ParkourSC’s platform emphasizes outcome-driven scenarios, allowing companies to model alternatives like “China+1” strategies or nearshoring while quantifying the risks and costs involved. Talens underlined that with razor-thin margins in many distribution channels, even a minor tariff adjustment could destabilize a business — making proactive planning not a luxury, but a survival tactic.

Indeed, the growing reliance on AI tools is a symptom of deeper unease. Many of these platforms promise foresight, flexibility, and resilience, but none can fully neutralize the cost shocks and strategic chaos brought on by geopolitical shifts. For companies already struggling with labor shortages, transportation bottlenecks, and consumer unpredictability, tariffs add yet another layer of complexity.
"True resilience means staying operational and economically viable under stress," Talens said, noting that ParkourSC’s LEAP platform enables companies to not only visualize weaknesses but also prescribe mitigation strategies.

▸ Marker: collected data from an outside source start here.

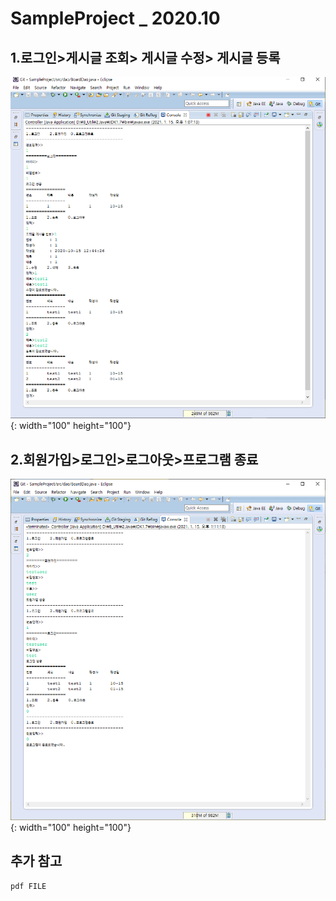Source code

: SampleProject _ 2020.10
======================
## 1.로그인>게시글 조회> 게시글 수정> 게시글 등록

![Screenshot](sampleProject01.png){: width="100" height="100"}

## 2.회원가입>로그인>로그아웃>프로그램 종료

![Screenshot](sampleProject02.png){: width="100" height="100"}


## 추가 참고
```
pdf FILE
```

In the end, AI may help companies move faster and make better-informed decisions. But it cannot eliminate the fundamental vulnerabilities of a globally entangled economy. Tariffs are likely to remain a feature, not a bug, of global trade for the foreseeable future — and no amount of predictive modeling can change that. For the supply chain world, the real question may not be how smart your AI is — but how much disruption your business model can actually endure.